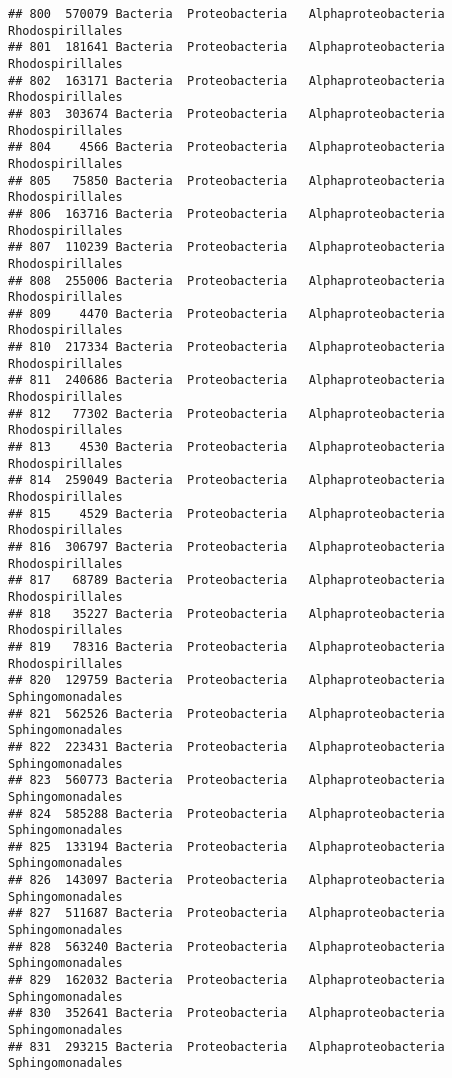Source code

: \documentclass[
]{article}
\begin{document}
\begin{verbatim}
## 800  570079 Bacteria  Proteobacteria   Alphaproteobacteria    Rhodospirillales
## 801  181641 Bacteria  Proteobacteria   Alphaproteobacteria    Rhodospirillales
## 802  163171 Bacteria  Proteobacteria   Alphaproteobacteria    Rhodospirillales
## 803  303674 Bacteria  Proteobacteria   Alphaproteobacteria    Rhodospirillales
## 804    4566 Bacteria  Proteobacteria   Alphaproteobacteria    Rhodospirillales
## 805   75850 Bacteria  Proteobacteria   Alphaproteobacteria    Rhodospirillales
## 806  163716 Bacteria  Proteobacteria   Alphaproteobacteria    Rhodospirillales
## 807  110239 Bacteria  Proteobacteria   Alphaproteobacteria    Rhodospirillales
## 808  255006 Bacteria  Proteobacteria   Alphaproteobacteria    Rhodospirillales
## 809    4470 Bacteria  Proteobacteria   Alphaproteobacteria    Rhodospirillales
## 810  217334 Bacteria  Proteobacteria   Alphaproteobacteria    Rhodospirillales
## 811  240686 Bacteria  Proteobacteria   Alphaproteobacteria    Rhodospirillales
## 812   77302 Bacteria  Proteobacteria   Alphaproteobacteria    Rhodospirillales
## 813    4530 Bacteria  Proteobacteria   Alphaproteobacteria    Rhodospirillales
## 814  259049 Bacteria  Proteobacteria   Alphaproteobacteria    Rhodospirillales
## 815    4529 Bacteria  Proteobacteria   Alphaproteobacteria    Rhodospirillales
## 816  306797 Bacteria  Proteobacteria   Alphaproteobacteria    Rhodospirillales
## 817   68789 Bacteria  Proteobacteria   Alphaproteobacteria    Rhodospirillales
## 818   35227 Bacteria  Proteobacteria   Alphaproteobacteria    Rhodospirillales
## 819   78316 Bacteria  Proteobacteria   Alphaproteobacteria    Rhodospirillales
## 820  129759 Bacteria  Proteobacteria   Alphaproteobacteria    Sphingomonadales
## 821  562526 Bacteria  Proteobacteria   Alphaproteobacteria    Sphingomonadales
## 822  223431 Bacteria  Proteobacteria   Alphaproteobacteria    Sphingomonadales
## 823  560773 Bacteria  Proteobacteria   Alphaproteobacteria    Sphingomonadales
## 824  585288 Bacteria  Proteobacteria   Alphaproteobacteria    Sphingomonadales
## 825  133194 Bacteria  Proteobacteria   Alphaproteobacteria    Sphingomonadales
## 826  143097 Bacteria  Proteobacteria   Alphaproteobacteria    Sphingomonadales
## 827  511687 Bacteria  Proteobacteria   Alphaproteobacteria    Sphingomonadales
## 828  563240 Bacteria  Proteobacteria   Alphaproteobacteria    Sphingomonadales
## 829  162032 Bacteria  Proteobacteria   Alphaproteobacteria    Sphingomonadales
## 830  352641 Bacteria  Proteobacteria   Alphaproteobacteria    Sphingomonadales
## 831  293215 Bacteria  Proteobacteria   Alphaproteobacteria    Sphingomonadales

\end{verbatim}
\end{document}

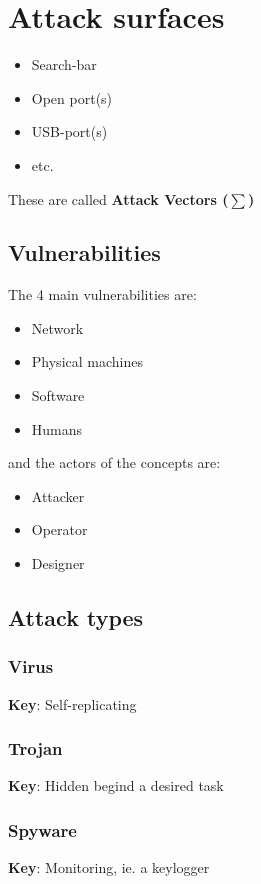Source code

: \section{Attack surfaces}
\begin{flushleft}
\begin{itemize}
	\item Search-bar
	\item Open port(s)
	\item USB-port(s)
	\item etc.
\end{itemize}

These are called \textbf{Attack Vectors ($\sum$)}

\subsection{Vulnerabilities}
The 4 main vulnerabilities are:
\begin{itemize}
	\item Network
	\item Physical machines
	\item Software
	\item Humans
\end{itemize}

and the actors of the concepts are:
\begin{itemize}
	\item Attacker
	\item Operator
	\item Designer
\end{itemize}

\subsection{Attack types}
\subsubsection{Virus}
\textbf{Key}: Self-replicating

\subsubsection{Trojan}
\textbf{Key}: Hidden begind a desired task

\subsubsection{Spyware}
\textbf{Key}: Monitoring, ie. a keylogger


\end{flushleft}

Task directions ▸ Count the lines in the records above that contain the word "Sphingomonadales", and reply with only that number.

Response to this task ▸ 12